→ **TASK INSTRUCTIONS**
Go through the data line by line from the top, retyping each exactly, and end with the line that contains "My Homepage #".
-- EXERCISE MATERIALS follows --
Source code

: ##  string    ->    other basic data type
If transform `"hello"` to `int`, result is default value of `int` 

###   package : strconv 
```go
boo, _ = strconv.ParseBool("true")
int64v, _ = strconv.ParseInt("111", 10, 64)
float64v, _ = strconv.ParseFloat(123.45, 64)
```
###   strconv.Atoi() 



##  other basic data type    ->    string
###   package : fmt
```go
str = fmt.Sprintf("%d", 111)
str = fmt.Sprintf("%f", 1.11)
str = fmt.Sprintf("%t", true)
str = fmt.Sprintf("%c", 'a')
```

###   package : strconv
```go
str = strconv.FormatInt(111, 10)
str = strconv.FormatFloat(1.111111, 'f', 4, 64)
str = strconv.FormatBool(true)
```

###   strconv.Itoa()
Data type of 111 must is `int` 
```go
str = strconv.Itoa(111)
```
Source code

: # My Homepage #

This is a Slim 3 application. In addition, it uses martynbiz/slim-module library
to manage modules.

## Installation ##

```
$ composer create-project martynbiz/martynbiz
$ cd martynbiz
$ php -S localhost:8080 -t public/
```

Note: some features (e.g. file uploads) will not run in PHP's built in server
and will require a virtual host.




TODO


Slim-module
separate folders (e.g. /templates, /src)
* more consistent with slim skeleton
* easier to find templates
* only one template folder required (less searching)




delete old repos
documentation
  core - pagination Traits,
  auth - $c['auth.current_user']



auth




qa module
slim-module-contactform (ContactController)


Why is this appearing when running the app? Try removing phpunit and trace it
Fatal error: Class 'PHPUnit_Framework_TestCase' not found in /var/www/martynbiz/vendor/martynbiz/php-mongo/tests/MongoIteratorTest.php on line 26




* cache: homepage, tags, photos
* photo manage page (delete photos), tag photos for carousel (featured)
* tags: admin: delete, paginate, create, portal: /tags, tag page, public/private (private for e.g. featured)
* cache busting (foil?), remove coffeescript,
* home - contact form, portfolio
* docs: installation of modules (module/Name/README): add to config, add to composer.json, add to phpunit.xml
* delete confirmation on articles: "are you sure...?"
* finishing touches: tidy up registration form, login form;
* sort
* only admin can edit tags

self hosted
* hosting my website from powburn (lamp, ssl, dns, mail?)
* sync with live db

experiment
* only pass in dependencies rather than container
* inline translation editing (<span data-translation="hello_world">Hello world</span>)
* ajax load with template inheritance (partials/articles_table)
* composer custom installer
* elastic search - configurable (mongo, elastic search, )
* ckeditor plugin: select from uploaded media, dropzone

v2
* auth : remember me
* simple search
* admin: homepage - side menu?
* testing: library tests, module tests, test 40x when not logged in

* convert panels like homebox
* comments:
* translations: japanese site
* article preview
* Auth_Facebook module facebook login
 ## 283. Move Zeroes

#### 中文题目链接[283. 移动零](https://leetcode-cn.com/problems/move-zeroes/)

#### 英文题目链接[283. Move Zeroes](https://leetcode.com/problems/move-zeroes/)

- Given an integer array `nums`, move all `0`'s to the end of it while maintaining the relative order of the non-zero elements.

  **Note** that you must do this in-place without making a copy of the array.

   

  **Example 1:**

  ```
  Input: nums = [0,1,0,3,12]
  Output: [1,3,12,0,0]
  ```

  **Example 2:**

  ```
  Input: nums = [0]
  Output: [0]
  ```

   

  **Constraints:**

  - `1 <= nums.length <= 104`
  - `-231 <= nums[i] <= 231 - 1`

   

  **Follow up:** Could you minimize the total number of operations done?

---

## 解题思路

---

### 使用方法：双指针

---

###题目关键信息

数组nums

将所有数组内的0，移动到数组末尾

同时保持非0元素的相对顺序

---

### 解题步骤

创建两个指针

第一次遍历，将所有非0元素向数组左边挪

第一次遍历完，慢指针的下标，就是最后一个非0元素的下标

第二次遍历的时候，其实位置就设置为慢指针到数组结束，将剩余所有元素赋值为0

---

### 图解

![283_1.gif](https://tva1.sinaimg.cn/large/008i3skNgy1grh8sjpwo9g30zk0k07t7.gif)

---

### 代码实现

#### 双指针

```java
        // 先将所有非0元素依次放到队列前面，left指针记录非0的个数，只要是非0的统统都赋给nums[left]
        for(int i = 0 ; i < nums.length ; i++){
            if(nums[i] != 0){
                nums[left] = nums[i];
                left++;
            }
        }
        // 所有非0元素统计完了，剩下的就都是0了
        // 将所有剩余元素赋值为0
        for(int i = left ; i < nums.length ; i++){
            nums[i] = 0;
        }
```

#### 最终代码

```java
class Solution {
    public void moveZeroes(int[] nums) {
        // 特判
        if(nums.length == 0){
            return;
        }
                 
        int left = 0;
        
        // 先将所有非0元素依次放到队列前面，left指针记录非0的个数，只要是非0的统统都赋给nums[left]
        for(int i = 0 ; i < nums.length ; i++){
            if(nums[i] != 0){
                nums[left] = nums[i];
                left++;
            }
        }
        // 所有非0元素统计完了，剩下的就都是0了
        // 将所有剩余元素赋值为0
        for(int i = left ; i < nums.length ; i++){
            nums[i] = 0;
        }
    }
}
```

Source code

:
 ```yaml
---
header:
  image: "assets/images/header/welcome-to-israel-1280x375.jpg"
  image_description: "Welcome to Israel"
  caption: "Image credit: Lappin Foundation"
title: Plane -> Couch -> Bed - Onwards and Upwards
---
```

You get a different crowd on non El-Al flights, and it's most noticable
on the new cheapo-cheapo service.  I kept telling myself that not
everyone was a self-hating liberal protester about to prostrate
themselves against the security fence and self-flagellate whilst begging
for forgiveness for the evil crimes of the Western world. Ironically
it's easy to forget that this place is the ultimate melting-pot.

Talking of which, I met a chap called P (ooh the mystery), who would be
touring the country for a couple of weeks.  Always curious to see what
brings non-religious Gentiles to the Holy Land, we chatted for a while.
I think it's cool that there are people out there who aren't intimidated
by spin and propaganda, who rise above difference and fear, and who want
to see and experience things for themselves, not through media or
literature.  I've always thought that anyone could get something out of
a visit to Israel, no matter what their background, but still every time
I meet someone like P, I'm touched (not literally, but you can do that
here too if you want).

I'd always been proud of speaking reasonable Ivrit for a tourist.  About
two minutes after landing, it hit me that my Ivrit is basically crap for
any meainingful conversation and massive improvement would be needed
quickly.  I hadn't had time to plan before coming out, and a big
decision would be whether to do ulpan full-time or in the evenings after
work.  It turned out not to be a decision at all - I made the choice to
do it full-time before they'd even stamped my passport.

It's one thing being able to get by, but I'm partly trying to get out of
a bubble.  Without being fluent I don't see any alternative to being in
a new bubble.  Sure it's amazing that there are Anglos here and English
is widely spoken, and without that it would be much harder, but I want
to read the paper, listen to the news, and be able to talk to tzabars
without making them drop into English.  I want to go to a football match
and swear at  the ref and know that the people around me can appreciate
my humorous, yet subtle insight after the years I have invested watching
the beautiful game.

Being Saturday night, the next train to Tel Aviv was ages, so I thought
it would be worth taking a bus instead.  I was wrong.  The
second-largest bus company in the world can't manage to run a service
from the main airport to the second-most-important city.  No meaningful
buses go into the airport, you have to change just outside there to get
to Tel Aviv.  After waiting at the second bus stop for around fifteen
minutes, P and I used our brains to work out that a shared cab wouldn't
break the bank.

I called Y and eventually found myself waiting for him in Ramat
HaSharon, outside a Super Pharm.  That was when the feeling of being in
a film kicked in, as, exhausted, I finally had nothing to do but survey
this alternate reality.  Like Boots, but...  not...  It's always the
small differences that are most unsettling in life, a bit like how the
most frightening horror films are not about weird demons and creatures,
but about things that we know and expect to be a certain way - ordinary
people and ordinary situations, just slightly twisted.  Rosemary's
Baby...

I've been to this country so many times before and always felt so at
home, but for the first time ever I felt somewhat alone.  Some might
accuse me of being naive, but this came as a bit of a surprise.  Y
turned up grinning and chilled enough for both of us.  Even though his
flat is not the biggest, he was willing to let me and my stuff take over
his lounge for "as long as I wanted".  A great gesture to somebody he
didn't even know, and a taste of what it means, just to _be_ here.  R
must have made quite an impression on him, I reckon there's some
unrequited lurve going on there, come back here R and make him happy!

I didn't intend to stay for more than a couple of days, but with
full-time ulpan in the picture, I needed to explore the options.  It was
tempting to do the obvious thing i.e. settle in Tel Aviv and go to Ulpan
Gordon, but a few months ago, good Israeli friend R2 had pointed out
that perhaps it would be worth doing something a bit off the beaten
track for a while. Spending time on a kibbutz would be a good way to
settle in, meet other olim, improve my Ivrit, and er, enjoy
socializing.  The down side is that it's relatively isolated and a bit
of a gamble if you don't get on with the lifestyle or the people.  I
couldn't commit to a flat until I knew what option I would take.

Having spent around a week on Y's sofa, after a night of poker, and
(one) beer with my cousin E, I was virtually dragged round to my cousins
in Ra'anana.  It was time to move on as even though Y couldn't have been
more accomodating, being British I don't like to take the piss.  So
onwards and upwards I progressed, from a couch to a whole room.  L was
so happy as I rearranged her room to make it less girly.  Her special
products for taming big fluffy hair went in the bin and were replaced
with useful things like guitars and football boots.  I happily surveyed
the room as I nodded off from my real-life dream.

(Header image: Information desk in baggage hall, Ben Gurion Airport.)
-- EXERCISE MATERIALS concluded --
→ **RESPONSE TO THIS TASK**
Source code

: ##  string    ->    other basic data type
If transform `"hello"` to `int`, result is default value of `int` 

###   package : strconv 
```go
boo, _ = strconv.ParseBool("true")
int64v, _ = strconv.ParseInt("111", 10, 64)
float64v, _ = strconv.ParseFloat(123.45, 64)
```
###   strconv.Atoi() 



##  other basic data type    ->    string
###   package : fmt
```go
str = fmt.Sprintf("%d", 111)
str = fmt.Sprintf("%f", 1.11)
str = fmt.Sprintf("%t", true)
str = fmt.Sprintf("%c", 'a')
```

###   package : strconv
```go
str = strconv.FormatInt(111, 10)
str = strconv.FormatFloat(1.111111, 'f', 4, 64)
str = strconv.FormatBool(true)
```

###   strconv.Itoa()
Data type of 111 must is `int` 
```go
str = strconv.Itoa(111)
```
Source code

: # My Homepage #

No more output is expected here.